* [Aim of the exercise] The answer is all of the data, repeated exactly.

* [Input data]
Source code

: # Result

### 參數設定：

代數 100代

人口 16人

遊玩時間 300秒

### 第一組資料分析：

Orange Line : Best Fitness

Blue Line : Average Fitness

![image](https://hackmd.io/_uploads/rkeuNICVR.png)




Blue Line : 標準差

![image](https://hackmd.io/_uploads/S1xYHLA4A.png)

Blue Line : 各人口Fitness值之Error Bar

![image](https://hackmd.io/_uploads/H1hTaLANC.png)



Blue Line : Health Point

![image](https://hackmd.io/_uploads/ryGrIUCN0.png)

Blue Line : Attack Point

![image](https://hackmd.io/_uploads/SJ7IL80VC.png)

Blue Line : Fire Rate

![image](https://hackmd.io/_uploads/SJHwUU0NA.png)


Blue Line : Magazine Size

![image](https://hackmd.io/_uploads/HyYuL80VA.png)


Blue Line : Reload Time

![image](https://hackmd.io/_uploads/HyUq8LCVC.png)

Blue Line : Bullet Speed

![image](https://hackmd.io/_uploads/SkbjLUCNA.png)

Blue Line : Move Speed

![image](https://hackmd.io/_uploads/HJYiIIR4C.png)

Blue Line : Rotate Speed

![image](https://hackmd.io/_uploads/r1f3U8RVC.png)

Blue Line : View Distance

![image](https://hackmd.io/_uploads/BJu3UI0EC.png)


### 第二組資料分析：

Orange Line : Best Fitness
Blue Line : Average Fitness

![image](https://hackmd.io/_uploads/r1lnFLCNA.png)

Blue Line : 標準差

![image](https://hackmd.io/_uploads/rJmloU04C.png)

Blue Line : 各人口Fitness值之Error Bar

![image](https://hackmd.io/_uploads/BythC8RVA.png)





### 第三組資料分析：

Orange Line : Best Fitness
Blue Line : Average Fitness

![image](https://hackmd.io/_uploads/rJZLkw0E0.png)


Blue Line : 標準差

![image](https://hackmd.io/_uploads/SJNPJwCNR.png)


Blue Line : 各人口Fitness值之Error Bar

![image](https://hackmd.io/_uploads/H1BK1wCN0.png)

* [Solution to the exercise]
Source code

: # Result

### 參數設定：

代數 100代

人口 16人

遊玩時間 300秒

### 第一組資料分析：

Orange Line : Best Fitness

Blue Line : Average Fitness

![image](https://hackmd.io/_uploads/rkeuNICVR.png)




Blue Line : 標準差

![image](https://hackmd.io/_uploads/S1xYHLA4A.png)

Blue Line : 各人口Fitness值之Error Bar

![image](https://hackmd.io/_uploads/H1hTaLANC.png)



Blue Line : Health Point

![image](https://hackmd.io/_uploads/ryGrIUCN0.png)

Blue Line : Attack Point

![image](https://hackmd.io/_uploads/SJ7IL80VC.png)

Blue Line : Fire Rate

![image](https://hackmd.io/_uploads/SJHwUU0NA.png)


Blue Line : Magazine Size

![image](https://hackmd.io/_uploads/HyYuL80VA.png)


Blue Line : Reload Time

![image](https://hackmd.io/_uploads/HyUq8LCVC.png)

Blue Line : Bullet Speed

![image](https://hackmd.io/_uploads/SkbjLUCNA.png)

Blue Line : Move Speed

![image](https://hackmd.io/_uploads/HJYiIIR4C.png)

Blue Line : Rotate Speed

![image](https://hackmd.io/_uploads/r1f3U8RVC.png)

Blue Line : View Distance

![image](https://hackmd.io/_uploads/BJu3UI0EC.png)


### 第二組資料分析：

Orange Line : Best Fitness
Blue Line : Average Fitness

![image](https://hackmd.io/_uploads/r1lnFLCNA.png)

Blue Line : 標準差

![image](https://hackmd.io/_uploads/rJmloU04C.png)

Blue Line : 各人口Fitness值之Error Bar

![image](https://hackmd.io/_uploads/BythC8RVA.png)





### 第三組資料分析：

Orange Line : Best Fitness
Blue Line : Average Fitness

![image](https://hackmd.io/_uploads/rJZLkw0E0.png)


Blue Line : 標準差

![image](https://hackmd.io/_uploads/SJNPJwCNR.png)


Blue Line : 各人口Fitness值之Error Bar

![image](https://hackmd.io/_uploads/H1BK1wCN0.png)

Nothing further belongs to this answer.